On Friday, HECO sent a letter to the Hawaii Public Utilities Commission in response to a request for information on the progress of interconnecting rooftop solar systems on Oahu, which totaled 4,807 as of late October.

Of the 4,807 customers currently “in the queue,” HECO said that it already is in the process of approving 2,058 customers, and of the remaining 2,749 customers, it will approve at least 2,500 of that amount by April.

The remaining systems will be approved by December 2015.

HECO noted that it’s using inverter technology to help interconnect more systems. It also is working on other solutions to tackle these interconnection challenges, including instituting such programs as energy storage and community solar in the first half of 2015.

But Kirk still isn’t impressed by the plan.

“Over the past two years I have watched HECO dismantle the solar industry in Hawaii, and they’ve done so with a marketing spin and a ‘we love clean energy’ sticker on their lapel,” he said in an email to PBN. “Solar is the only industry that I can think of whose biggest competitor has complete control over their business. It pains me to see the pace of solar installations reduced, when Hawaii residents have so clearly voiced their desire for a clean alternative to HECO’s services.”

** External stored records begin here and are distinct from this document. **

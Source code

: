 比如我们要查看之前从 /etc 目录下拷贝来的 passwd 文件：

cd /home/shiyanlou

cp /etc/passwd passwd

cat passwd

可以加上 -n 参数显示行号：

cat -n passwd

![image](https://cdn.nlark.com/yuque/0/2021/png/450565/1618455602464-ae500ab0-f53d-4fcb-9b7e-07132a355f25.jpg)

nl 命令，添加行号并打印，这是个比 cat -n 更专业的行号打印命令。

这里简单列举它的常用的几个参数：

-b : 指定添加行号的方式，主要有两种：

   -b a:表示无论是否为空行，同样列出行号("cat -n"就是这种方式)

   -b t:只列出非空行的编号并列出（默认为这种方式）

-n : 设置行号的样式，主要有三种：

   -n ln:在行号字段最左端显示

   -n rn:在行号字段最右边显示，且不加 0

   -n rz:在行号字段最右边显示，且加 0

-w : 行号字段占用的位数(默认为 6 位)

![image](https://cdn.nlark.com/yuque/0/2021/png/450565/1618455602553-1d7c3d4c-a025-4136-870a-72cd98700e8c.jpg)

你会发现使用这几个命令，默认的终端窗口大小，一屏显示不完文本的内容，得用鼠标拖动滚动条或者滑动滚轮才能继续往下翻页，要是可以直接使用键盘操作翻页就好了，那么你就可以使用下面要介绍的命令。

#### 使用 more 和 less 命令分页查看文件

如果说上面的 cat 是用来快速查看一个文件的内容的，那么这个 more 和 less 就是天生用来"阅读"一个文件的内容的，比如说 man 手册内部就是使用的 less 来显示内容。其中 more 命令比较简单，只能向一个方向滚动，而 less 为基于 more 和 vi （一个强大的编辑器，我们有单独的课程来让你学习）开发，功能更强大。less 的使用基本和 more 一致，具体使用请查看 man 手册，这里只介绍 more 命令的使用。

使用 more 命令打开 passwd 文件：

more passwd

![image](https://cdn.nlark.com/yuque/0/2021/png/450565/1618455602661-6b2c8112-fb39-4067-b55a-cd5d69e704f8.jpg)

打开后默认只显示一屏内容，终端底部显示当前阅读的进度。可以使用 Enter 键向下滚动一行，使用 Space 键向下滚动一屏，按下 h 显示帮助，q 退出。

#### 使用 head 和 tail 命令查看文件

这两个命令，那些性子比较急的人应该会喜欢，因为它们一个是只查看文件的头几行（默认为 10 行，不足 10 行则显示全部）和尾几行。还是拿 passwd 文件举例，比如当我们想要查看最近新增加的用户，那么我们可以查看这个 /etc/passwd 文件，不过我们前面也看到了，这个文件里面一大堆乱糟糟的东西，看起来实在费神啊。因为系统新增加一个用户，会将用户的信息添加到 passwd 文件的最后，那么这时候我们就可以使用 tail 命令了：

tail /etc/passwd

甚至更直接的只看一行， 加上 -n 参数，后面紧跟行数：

Kirk, who had been with Sunetric for a little more than three years as director of sales, chief operating officer and then, most recently, president and chief operating officer, noted that the solar industry saved thousands of construction jobs during the Great Recession, and provides Hawaii residents with the only option to HECO’s expensive rates.

“Since September of 2013 I have seen several proposed ‘solutions’ by Hawaiian Electric, [including] grandfathering projects, keeping installations under 10 kilowatts, software changes within inverters, transfer switches, curtailment, and the list goes on,” he said. “The fact is that HECO’s ‘engineering problems’ that they claim could potentially make solar in Hawaii dangerous, do not exist and HECO’s method of measuring grid saturation using ‘minimum daytime load’ is so flawed that the saturation percentages may as well be randomly selected.”

The Hawaiian Electric Cos. have approved about 7,500 systems thus far this year, bringing the total number of rooftop solar projects approved for interconnection to a total of about 48,000 customers or about 11 percent of all customers, which is about 20 times greater than the national average of 0.5 percent at the end of 2013, according to the Solar Electric Power Association.